--- Material for this exercise Enclosed Below ---
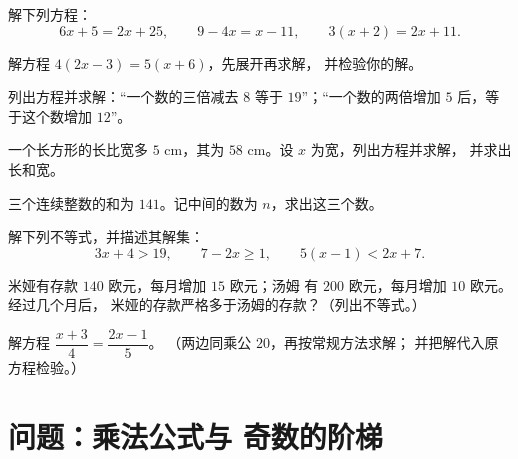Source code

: \begin{exercise}[$\star$]\label{exo:g8:equations:5}
解下列方程：
\[
6x + 5 = 2x + 25, \qquad
9 - 4x = x - 11, \qquad
3(x + 2) = 2x + 11 .
\]
\end{exercise}

\begin{exercise}[$\star$]\label{exo:g8:equations:6}
解方程 $4(2x - 3) = 5(x + 6)$，先展开再求解，
并检验你的解。
\end{exercise}

\begin{exercise}[$\star$]\label{exo:g8:equations:7}
列出方程并求解：“一个数的三倍减去 $8$ 等于
$19$”；“一个数的两倍增加 $5$ 后，等于这个数增加
$12$”。
\end{exercise}

\begin{exercise}[$\star\star$]\label{exo:g8:equations:8}
一个长方形的长比宽多 $5$ cm，其为
$58$ cm。设 $x$ 为宽，列出方程并求解，
并求出长和宽。
\end{exercise}

\begin{exercise}[$\star\star$]\label{exo:g8:equations:9}
三个连续整数的和为 $141$。记中间的数为
$n$，求出这三个数。
\end{exercise}

\begin{exercise}[$\star\star$]\label{exo:g8:equations:10}
解下列不等式，并描述其解集：
\[
3x + 4 > 19, \qquad
7 - 2x \geq 1, \qquad
5(x - 1) < 2x + 7 .
\]
\end{exercise}

\begin{exercise}[$\star\star$]\label{exo:g8:equations:11}
米娅有存款 $140$ 欧元，每月增加 $15$ 欧元；汤姆
有 $200$ 欧元，每月增加 $10$ 欧元。经过几个月后，
米娅的存款严格多于汤姆的存款？（列出不等式。）
\end{exercise}

\begin{exercise}[$\star\star\star$]\label{exo:g8:equations:12}
解方程 $\dfrac{x + 3}{4} = \dfrac{2x - 1}{5}$。
（两边同乘公 $20$，再按常规方法求解；
并把解代入原方程检验。）
\end{exercise}

\section{问题：乘法公式与
奇数的阶梯}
--- End of Enclosed Material for this exercise ---
◆ **About this task**
Restate the full listing verbatim and drop every picture.

◆ **Expected answer**
Source code

: \begin{exercise}[$\star$]\label{exo:g8:equations:5}
解下列方程：
\[
6x + 5 = 2x + 25, \qquad
9 - 4x = x - 11, \qquad
3(x + 2) = 2x + 11 .
\]
\end{exercise}

\begin{exercise}[$\star$]\label{exo:g8:equations:6}
解方程 $4(2x - 3) = 5(x + 6)$，先展开再求解，
并检验你的解。
\end{exercise}

\begin{exercise}[$\star$]\label{exo:g8:equations:7}
列出方程并求解：“一个数的三倍减去 $8$ 等于
$19$”；“一个数的两倍增加 $5$ 后，等于这个数增加
$12$”。
\end{exercise}

\begin{exercise}[$\star\star$]\label{exo:g8:equations:8}
一个长方形的长比宽多 $5$ cm，其为
$58$ cm。设 $x$ 为宽，列出方程并求解，
并求出长和宽。
\end{exercise}

\begin{exercise}[$\star\star$]\label{exo:g8:equations:9}
三个连续整数的和为 $141$。记中间的数为
$n$，求出这三个数。
\end{exercise}

\begin{exercise}[$\star\star$]\label{exo:g8:equations:10}
解下列不等式，并描述其解集：
\[
3x + 4 > 19, \qquad
7 - 2x \geq 1, \qquad
5(x - 1) < 2x + 7 .
\]
\end{exercise}

\begin{exercise}[$\star\star$]\label{exo:g8:equations:11}
米娅有存款 $140$ 欧元，每月增加 $15$ 欧元；汤姆
有 $200$ 欧元，每月增加 $10$ 欧元。经过几个月后，
米娅的存款严格多于汤姆的存款？（列出不等式。）
\end{exercise}

\begin{exercise}[$\star\star\star$]\label{exo:g8:equations:12}
解方程 $\dfrac{x + 3}{4} = \dfrac{2x - 1}{5}$。
（两边同乘公 $20$，再按常规方法求解；
并把解代入原方程检验。）
\end{exercise}

\section{问题：乘法公式与
奇数的阶梯}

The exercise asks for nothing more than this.